• **ACTION ITEM**:
Each line in the entries below that holds the string "width" must be copied.

----- INPUT DATA -----

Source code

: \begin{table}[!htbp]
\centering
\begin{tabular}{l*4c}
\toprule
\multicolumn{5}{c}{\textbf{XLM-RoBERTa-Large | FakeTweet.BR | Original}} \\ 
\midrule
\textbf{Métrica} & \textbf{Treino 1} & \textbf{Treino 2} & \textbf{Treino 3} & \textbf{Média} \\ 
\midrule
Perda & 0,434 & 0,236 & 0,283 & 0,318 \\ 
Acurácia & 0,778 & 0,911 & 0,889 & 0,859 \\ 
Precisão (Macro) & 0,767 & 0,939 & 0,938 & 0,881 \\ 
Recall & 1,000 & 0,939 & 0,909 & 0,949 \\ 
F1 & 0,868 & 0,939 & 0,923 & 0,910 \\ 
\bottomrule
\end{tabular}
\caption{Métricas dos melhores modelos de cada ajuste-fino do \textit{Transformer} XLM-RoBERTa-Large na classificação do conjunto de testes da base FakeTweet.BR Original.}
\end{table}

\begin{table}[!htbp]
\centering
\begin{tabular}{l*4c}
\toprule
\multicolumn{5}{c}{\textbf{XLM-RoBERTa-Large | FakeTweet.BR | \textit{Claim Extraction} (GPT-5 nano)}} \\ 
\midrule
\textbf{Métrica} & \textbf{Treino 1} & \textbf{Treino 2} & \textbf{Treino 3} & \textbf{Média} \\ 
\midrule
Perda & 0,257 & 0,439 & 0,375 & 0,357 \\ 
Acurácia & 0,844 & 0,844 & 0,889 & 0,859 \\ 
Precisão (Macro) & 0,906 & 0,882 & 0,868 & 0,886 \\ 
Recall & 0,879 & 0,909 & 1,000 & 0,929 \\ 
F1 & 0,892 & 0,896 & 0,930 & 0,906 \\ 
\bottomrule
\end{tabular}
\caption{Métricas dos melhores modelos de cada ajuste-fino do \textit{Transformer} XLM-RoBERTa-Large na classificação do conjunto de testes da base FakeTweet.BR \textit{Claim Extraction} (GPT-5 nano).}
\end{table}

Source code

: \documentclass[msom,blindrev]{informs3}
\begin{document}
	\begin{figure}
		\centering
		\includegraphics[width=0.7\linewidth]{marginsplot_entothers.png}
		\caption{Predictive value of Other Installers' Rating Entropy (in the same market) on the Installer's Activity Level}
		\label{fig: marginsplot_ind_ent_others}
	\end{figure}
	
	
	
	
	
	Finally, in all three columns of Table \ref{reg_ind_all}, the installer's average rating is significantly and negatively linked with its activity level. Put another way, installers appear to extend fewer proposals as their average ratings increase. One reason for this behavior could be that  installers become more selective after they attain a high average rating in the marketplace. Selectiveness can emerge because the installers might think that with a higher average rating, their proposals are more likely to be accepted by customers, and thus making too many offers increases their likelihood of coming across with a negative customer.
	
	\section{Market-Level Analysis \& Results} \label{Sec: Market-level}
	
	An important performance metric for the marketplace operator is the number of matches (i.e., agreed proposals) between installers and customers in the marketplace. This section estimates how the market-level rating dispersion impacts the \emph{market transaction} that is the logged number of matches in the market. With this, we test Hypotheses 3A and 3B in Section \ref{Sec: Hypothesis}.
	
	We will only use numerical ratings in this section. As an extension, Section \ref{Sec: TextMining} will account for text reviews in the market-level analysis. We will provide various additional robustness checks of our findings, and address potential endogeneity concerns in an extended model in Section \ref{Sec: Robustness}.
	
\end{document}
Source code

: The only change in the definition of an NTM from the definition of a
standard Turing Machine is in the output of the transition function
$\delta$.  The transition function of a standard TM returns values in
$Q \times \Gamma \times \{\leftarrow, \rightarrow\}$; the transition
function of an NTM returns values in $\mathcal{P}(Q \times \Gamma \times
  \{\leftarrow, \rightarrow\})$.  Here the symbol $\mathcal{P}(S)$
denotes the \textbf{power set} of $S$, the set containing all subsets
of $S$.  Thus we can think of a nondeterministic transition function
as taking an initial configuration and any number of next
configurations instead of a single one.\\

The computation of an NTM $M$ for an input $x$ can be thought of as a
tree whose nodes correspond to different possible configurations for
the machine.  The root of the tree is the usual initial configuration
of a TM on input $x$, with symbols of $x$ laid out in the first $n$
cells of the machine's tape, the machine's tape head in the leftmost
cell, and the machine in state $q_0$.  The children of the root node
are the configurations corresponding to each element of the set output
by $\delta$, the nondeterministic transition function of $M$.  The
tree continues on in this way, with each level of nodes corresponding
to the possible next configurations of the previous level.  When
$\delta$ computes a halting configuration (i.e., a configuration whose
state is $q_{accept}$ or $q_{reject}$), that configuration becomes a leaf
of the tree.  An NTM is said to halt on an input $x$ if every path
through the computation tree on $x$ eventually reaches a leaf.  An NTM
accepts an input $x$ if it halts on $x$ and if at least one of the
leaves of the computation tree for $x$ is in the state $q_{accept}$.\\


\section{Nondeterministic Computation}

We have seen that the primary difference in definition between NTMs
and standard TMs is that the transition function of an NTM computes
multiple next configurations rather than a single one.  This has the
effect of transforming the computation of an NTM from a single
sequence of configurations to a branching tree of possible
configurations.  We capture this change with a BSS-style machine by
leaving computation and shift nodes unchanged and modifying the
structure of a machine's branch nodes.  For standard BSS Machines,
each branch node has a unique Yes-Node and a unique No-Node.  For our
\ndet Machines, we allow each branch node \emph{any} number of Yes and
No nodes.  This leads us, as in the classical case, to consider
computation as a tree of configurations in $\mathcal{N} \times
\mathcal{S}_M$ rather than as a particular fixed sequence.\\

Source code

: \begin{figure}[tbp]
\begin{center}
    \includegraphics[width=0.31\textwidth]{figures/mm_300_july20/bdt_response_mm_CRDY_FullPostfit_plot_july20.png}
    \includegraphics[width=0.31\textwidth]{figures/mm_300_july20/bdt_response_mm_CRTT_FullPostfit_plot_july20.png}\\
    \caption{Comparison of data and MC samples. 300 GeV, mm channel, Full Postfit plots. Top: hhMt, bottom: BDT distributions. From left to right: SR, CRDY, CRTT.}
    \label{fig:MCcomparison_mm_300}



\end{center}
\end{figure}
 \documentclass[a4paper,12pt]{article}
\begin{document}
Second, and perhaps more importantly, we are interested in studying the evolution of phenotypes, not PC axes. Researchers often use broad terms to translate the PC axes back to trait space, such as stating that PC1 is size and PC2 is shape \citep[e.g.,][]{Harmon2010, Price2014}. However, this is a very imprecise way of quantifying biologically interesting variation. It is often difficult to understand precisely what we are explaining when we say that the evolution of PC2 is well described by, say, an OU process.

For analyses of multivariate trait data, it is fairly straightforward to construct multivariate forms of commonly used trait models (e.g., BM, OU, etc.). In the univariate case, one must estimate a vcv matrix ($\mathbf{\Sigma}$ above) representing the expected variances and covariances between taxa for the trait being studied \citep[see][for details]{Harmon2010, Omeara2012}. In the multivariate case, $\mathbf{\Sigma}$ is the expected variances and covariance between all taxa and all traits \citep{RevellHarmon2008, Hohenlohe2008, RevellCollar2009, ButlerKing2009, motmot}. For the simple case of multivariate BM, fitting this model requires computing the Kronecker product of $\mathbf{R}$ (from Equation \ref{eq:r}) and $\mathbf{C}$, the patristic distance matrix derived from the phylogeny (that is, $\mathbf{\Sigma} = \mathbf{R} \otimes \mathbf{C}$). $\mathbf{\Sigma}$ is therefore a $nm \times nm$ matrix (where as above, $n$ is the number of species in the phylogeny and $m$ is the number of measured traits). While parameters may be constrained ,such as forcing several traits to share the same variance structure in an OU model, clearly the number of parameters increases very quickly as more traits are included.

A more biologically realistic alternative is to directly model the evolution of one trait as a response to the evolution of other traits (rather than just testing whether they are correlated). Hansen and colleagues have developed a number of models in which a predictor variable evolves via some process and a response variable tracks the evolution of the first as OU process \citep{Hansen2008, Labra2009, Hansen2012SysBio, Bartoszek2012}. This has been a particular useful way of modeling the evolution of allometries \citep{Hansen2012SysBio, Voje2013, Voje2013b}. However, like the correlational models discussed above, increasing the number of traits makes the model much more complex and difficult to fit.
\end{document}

-----

• **OUTPUT FOR THIS EXERCISE**:
		\includegraphics[width=0.7\linewidth]{marginsplot_entothers.png}
    \includegraphics[width=0.31\textwidth]{figures/mm_300_july20/bdt_response_mm_CRDY_FullPostfit_plot_july20.png}
    \includegraphics[width=0.31\textwidth]{figures/mm_300_july20/bdt_response_mm_CRTT_FullPostfit_plot_july20.png}\\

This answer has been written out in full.